» ABOUT THIS TASK:
Set down exactly the lines below between the line holding "Coding for Storage-Efficient" and the line holding "The replication loop, when", inclusive; no other line belongs in the answer.

» PROVIDED INFORMATION:
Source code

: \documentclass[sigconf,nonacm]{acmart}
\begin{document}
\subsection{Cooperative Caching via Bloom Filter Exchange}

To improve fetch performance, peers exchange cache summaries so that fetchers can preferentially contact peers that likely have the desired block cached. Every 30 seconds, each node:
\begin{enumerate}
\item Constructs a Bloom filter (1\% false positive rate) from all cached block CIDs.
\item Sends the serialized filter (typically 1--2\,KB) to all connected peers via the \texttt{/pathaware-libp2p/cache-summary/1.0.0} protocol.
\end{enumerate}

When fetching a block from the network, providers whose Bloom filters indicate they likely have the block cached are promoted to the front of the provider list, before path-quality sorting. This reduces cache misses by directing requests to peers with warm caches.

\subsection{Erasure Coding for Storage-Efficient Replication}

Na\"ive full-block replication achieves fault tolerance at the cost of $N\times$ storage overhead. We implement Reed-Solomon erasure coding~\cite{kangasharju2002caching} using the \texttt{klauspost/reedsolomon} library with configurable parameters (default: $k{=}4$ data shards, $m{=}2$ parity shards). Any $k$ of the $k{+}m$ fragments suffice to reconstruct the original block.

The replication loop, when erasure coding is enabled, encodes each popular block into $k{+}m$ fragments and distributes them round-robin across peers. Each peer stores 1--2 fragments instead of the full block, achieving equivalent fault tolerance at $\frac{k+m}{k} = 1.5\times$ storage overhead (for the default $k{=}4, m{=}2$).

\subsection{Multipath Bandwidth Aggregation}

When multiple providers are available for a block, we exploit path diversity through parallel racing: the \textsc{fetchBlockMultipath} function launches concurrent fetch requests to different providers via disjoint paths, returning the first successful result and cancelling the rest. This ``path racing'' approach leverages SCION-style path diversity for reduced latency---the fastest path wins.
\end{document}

* * *

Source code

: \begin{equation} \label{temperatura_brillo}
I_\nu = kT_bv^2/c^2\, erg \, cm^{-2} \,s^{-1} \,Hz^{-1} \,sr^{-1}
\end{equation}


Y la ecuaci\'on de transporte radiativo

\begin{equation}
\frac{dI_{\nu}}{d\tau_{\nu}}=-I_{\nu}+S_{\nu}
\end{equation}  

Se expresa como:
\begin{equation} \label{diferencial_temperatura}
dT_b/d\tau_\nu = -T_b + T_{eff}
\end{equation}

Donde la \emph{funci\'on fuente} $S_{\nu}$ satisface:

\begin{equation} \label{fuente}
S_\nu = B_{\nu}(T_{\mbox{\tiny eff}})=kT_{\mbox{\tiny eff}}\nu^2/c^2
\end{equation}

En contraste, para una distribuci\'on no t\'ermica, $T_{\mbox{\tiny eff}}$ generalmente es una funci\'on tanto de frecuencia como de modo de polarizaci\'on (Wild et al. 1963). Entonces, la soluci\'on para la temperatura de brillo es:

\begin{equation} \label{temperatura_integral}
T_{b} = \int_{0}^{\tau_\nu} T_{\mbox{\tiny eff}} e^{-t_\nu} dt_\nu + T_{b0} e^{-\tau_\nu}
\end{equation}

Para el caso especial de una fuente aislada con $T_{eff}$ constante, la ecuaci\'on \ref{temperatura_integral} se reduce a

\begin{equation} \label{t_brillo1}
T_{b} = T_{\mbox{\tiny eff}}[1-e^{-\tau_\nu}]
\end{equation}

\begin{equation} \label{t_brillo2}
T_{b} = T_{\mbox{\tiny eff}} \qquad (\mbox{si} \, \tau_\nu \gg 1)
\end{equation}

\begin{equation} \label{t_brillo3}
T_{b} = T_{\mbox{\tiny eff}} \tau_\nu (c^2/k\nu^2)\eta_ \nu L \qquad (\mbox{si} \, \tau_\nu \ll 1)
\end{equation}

...

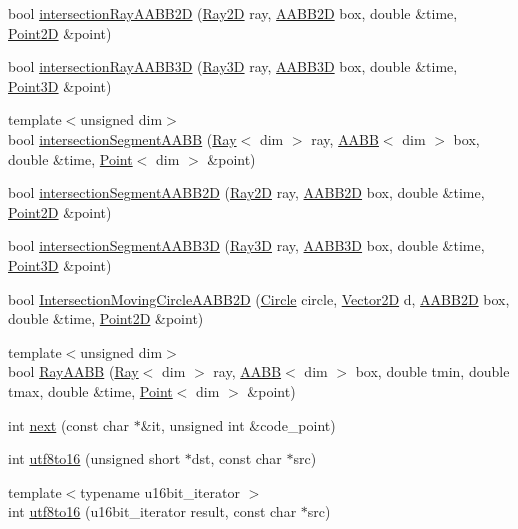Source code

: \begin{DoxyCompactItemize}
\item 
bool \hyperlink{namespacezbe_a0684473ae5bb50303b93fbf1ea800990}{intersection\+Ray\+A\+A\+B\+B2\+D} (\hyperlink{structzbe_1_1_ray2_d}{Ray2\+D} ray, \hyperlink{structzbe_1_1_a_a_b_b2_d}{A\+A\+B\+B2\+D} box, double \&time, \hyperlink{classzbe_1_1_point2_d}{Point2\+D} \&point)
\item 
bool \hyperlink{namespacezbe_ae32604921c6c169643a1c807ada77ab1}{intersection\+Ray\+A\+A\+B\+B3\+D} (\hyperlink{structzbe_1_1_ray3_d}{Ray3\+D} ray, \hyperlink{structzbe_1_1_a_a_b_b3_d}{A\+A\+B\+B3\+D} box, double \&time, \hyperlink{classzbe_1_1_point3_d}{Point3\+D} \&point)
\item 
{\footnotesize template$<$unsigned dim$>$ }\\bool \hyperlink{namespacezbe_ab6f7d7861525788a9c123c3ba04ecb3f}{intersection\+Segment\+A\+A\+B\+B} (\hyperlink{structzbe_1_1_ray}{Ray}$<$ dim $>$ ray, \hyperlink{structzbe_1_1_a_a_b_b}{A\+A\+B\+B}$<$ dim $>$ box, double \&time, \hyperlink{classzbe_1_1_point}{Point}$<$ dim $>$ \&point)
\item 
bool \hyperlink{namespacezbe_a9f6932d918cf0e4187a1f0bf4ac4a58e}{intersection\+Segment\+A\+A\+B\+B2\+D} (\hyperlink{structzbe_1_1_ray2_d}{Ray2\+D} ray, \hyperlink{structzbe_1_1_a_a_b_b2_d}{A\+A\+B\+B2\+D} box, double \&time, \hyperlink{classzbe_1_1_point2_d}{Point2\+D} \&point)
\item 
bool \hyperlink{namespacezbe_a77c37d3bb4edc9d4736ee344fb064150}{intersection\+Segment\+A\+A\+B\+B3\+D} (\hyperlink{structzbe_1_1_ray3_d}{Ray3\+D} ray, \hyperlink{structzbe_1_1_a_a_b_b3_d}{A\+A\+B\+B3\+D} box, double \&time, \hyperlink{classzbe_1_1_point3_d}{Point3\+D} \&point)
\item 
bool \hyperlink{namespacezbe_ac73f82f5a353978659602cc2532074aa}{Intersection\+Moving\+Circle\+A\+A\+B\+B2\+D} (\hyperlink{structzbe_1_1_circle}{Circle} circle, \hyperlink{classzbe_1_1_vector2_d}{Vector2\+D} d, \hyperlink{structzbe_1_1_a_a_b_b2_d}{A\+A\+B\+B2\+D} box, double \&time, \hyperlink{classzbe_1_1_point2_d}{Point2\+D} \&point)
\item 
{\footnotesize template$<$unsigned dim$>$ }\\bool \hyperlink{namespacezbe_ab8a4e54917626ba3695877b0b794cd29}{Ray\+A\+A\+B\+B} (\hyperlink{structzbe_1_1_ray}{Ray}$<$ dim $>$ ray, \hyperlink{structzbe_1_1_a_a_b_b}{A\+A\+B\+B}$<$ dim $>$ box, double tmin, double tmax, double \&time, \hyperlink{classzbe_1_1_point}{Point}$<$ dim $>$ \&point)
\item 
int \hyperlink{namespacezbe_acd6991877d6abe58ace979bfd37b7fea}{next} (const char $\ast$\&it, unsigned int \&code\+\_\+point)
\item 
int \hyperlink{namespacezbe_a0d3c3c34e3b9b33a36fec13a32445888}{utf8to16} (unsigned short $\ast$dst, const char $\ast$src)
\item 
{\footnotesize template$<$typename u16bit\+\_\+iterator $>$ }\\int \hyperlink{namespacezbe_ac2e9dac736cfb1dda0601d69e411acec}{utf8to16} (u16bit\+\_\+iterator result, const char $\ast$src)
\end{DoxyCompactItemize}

» EXERCISE ANSWER:
\subsection{Erasure Coding for Storage-Efficient Replication}

Na\"ive full-block replication achieves fault tolerance at the cost of $N\times$ storage overhead. We implement Reed-Solomon erasure coding~\cite{kangasharju2002caching} using the \texttt{klauspost/reedsolomon} library with configurable parameters (default: $k{=}4$ data shards, $m{=}2$ parity shards). Any $k$ of the $k{+}m$ fragments suffice to reconstruct the original block.

The replication loop, when erasure coding is enabled, encodes each popular block into $k{+}m$ fragments and distributes them round-robin across peers. Each peer stores 1--2 fragments instead of the full block, achieving equivalent fault tolerance at $\frac{k+m}{k} = 1.5\times$ storage overhead (for the default $k{=}4, m{=}2$).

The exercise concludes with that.